Essentially, I liked all the parts of the book that made me feel like a fraud because those are the parts that I know will help me grow as an applications architect.
Having "cut my teeth" - and finding much success - in the world of Monolithic applications, it is very hard for me to wrap my head around decomposing features that were once in the same code-base. After all, those feature were all together because they were - or so I thought - needed as part of one "cohesive" application. So, while I appreciate wanting to break features apart, I have a lot of trouble finding the appropriate seams.
The book basically starts out by addressing this very issue:
Each microservice implements a specific end-to-end domain or business capability within a certain context boundary, and each must be developed autonomously and be deployable independently. Finally, each microservice should own its related domain data model and domain logic (sovereignty and decentralized data management) based on different data storage technologies (SQL, NoSQL) and different programming languages.
.... When developing a microservice, size should not be the important point. Instead, the important point should be to create loosely coupled services so you have autonomy of development, deployment, and scale, for each service. Of course, when identifying and designing microservices, you should try to make them as small as possible as long as you do not have too many direct dependencies with other microservices. More important than the size of the microservice is the internal cohesion it must have and its independence from other services. (Page 38)

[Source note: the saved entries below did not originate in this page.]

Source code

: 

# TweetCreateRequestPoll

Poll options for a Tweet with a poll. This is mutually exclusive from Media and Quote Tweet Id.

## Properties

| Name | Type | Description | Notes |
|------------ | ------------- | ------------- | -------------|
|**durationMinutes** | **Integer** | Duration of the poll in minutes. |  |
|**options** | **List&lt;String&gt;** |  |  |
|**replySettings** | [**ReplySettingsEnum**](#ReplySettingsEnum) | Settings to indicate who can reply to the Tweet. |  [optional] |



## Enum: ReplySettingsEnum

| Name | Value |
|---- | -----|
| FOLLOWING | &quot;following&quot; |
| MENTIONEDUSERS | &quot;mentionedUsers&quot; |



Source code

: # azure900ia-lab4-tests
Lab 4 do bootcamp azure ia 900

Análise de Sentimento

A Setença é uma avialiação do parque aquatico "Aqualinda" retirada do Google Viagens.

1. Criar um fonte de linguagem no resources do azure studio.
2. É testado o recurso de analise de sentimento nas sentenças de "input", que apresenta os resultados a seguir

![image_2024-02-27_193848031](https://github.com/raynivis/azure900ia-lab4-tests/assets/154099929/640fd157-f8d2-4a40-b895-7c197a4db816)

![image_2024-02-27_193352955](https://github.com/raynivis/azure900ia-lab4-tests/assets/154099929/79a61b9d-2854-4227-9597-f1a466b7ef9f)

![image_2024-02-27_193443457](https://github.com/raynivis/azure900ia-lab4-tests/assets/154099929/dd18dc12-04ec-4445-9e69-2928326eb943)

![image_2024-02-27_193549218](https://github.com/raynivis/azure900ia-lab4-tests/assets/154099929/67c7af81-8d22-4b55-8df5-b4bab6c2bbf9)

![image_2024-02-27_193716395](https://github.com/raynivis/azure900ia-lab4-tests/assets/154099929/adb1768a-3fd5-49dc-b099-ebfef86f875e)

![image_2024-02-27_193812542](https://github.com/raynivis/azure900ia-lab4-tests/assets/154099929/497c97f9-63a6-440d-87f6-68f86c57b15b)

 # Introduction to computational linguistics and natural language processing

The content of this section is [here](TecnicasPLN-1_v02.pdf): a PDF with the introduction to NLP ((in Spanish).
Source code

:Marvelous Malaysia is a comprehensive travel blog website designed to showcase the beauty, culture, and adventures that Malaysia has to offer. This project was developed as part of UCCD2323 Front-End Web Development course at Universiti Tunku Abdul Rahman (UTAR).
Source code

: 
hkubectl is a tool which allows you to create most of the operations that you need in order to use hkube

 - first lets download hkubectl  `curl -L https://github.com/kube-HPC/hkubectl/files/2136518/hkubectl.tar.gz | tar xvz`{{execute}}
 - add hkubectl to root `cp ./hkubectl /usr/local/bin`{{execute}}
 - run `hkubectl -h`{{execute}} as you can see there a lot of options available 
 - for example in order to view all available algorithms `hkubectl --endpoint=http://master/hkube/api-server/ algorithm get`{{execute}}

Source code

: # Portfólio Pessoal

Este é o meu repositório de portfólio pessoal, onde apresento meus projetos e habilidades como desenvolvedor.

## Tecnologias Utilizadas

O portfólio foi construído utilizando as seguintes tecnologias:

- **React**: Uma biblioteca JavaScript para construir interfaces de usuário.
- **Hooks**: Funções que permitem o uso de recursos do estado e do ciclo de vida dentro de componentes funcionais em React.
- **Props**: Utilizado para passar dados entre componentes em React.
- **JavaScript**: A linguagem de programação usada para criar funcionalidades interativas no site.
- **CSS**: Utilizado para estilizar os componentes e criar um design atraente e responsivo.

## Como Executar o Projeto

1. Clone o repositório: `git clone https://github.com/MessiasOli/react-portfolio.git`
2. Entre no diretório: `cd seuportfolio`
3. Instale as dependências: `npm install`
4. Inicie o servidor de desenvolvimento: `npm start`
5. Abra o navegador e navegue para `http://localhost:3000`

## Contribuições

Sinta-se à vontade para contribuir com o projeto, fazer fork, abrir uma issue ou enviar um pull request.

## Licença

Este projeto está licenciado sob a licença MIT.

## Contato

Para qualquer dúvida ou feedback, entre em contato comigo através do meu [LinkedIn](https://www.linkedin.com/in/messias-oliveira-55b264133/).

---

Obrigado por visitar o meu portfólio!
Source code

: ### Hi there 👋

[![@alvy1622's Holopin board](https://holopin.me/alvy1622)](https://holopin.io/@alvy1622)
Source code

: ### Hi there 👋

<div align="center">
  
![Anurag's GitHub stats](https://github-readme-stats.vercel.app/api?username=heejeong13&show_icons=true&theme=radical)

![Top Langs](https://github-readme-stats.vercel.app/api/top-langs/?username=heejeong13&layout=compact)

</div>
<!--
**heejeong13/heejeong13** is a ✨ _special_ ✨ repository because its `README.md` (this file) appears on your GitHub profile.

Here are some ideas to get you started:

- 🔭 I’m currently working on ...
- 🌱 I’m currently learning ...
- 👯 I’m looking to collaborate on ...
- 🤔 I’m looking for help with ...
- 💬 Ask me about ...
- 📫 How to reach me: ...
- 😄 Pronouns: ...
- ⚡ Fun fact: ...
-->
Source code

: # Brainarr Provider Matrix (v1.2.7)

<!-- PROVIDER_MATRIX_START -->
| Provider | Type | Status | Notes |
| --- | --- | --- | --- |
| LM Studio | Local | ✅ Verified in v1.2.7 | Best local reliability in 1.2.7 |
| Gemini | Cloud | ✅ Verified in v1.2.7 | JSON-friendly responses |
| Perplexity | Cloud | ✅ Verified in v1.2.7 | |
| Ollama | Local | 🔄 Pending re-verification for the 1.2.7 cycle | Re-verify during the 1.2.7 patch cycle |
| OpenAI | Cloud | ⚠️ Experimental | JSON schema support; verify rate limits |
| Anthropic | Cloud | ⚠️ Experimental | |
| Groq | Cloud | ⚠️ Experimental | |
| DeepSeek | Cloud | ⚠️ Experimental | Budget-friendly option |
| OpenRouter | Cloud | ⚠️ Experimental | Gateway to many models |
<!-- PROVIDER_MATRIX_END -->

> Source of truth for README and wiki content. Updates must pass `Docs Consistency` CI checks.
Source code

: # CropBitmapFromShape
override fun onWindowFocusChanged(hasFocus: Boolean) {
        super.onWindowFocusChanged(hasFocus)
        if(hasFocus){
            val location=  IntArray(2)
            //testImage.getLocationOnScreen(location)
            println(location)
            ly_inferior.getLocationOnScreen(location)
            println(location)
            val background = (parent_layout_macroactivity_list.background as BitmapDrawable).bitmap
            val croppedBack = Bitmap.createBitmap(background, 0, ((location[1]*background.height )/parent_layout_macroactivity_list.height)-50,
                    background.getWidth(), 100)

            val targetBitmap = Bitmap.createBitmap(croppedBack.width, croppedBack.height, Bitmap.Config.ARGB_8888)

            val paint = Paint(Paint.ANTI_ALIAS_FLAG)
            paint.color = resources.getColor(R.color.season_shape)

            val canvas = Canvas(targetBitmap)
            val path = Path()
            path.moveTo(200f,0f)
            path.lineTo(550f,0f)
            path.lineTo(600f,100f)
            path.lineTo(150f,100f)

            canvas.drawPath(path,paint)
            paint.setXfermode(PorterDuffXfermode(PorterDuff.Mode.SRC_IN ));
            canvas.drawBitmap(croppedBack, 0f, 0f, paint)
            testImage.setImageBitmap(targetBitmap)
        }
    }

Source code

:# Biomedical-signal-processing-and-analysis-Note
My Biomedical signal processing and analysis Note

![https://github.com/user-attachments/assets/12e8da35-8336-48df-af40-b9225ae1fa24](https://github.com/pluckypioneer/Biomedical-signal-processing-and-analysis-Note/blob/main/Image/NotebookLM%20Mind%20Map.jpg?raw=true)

.... your goal should be to get to the most meaningful separation guided by your domain knowledge. The emphasis is not on the size, but instead on business capabilities. In addition, if there is clear cohesion needed for a certain area of the application based on a high number of dependencies, that indicates the need for a single microservice, too. Cohesion is a way to identify how to break apart or group together microservices. Ultimately, while you gain more knowledge about the domain, you should adapt the size of your microservice, iteratively. Finding the right size is not a one-shot process. (Page 50)
.... It is similar to the Inappropriate Intimacy code smell when implementing classes. If two microservices need to collaborate a lot with each other, they should probably be the same microservice. (Page 193)
One thing I really liked about this book was that it made service size a bit of second-class citizen. Yes, it urged people to create small services. But, more importantly, it urged people to create "right-sized services." And, that these services can and will be broken up and re-merged over time. This feels much more healthy than the, "no service should have more than N-lines of code" dogma that I see in some microservice heuristics.
Part of my struggle in finding the "right size" of a service is likely that my monolithic architectures have tight, cross-module coupling internally. As such, it's hard to see how to break the monolith apart without making it a web of interconnected HTTP calls. Which, the more I read about, turns out to be the absolute worst of all words, combining the tight-coupling and fragility of the monolith with the complexity and latency of a distributed system:
A direct conversion from in-process method calls into RPC (Remote Procedure Calls) calls to services will cause a chatty and not efficient communication that will not perform well in distributed environments.... One solution involves isolating the business microservices as much as possible. You then use asynchronous communication between the internal microservices and replace fine-grained communication that is typical in intra-process communication between objects with coarser-grained communication. You can do this by grouping calls, and by returning data that aggregates the results of multiple internal calls, to the client. (Page 60)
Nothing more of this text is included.